:: WORKING DATA ::

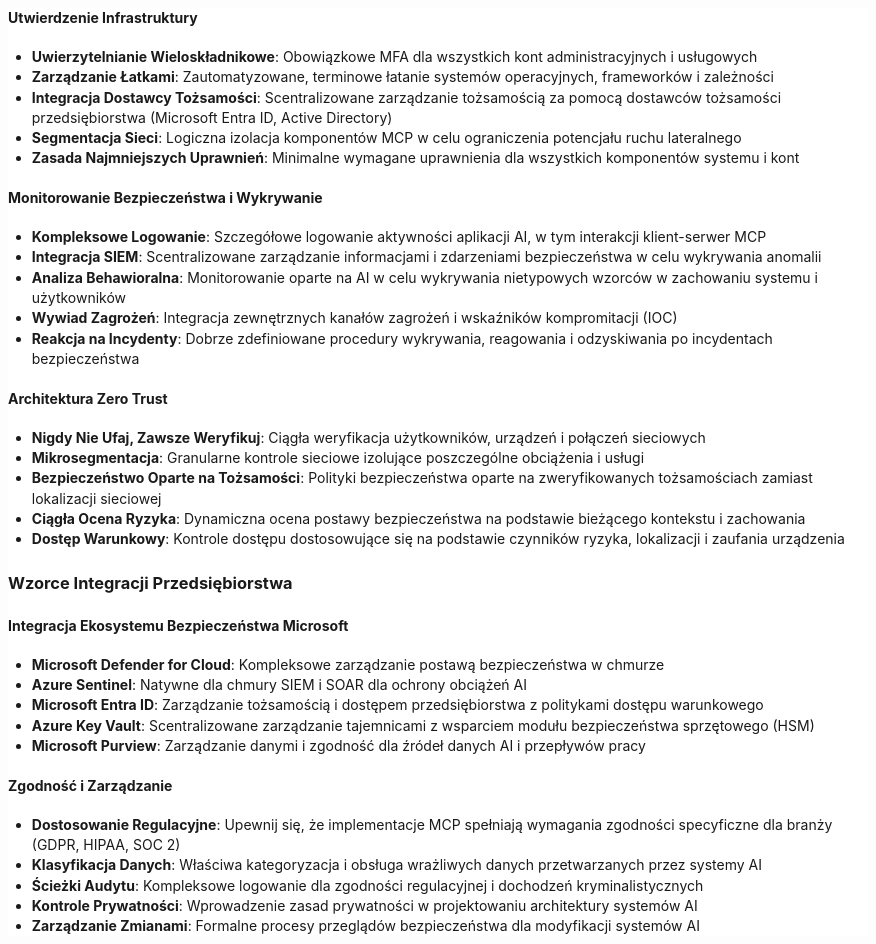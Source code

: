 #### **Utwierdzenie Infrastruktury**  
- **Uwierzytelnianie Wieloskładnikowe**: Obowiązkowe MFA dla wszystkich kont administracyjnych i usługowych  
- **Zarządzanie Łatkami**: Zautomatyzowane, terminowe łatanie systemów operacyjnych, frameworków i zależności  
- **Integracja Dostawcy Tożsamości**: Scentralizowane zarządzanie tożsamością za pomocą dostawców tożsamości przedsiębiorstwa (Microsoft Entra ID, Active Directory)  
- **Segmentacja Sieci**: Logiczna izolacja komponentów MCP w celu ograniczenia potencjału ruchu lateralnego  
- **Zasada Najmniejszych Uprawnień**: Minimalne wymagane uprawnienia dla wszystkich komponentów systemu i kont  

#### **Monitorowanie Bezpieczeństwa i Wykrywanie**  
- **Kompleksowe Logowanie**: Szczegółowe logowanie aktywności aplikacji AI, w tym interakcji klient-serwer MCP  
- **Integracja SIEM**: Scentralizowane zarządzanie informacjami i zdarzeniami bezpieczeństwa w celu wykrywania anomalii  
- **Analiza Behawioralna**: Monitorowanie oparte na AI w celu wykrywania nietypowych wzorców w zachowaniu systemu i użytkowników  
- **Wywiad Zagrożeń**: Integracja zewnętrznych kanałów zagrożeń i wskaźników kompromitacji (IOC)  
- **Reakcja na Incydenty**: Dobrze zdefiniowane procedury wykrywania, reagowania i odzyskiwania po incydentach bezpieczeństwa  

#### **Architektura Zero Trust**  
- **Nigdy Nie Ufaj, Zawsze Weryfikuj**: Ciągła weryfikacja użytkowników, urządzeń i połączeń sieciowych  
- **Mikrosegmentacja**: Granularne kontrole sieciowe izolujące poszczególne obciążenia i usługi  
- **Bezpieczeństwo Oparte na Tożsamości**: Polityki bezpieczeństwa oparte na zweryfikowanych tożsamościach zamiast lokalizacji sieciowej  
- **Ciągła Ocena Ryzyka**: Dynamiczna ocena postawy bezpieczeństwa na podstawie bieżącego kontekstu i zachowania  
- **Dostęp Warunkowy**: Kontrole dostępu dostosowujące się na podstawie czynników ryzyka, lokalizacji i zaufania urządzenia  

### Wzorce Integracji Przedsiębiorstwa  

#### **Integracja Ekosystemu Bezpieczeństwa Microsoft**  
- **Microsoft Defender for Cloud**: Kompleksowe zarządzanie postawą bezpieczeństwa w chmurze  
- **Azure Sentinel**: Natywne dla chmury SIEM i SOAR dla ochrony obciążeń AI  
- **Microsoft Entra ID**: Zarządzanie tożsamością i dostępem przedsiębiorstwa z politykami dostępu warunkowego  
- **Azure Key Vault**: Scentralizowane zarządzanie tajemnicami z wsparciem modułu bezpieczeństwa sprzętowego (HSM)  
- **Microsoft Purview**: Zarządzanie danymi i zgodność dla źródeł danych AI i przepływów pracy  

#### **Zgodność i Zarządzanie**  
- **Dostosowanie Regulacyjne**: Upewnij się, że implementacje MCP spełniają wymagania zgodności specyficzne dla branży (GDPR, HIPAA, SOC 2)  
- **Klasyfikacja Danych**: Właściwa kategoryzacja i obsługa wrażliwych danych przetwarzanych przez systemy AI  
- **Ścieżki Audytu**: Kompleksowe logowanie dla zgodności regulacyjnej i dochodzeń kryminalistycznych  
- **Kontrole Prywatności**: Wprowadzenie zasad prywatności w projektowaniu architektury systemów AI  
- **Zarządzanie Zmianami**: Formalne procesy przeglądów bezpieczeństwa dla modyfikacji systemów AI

...

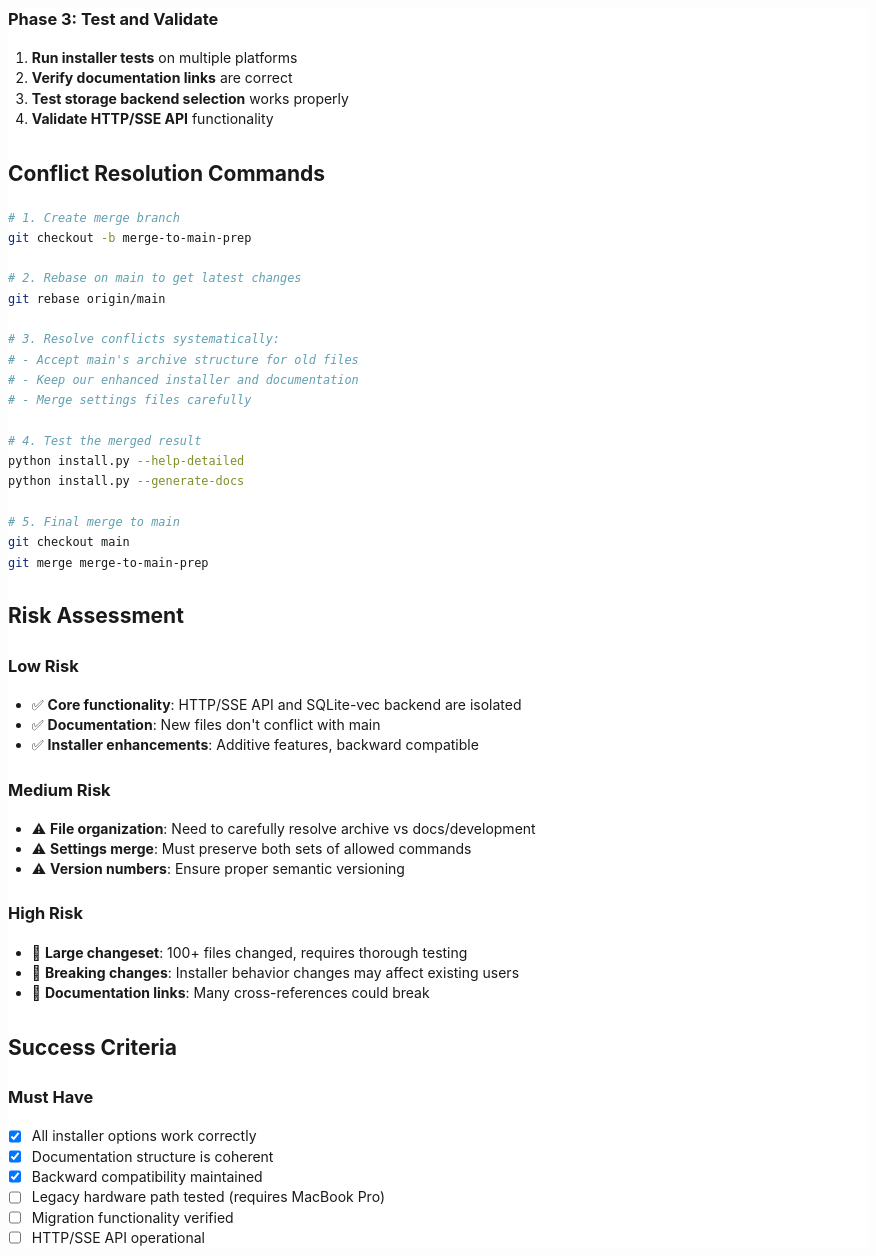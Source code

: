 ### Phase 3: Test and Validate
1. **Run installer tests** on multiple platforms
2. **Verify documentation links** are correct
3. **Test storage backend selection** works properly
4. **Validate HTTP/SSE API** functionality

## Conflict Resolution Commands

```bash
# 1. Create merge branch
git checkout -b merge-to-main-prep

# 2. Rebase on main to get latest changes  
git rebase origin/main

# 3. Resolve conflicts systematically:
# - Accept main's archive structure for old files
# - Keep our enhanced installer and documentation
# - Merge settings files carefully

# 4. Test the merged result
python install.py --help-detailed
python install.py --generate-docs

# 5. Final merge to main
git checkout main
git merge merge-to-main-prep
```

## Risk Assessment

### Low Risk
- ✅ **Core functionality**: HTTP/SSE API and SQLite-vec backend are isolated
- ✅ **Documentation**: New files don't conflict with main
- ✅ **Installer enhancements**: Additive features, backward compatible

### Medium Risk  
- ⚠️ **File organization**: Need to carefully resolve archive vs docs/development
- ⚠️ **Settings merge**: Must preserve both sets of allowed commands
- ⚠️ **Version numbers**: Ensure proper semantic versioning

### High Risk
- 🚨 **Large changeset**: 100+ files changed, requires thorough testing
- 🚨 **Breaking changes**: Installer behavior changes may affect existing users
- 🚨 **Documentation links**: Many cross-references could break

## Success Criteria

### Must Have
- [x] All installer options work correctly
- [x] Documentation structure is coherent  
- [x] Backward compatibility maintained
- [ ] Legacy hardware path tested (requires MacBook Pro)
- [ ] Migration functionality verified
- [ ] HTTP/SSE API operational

:: TASK BRIEF ::
As the answer, set down only the lines from the data above between the one holding "- [x] All installer options work correctly" and the one holding "- [ ] HTTP/SSE API operational", inclusive, exactly as they read.

:: EXERCISE SOLUTION ::
- [x] All installer options work correctly
- [x] Documentation structure is coherent  
- [x] Backward compatibility maintained
- [ ] Legacy hardware path tested (requires MacBook Pro)
- [ ] Migration functionality verified
- [ ] HTTP/SSE API operational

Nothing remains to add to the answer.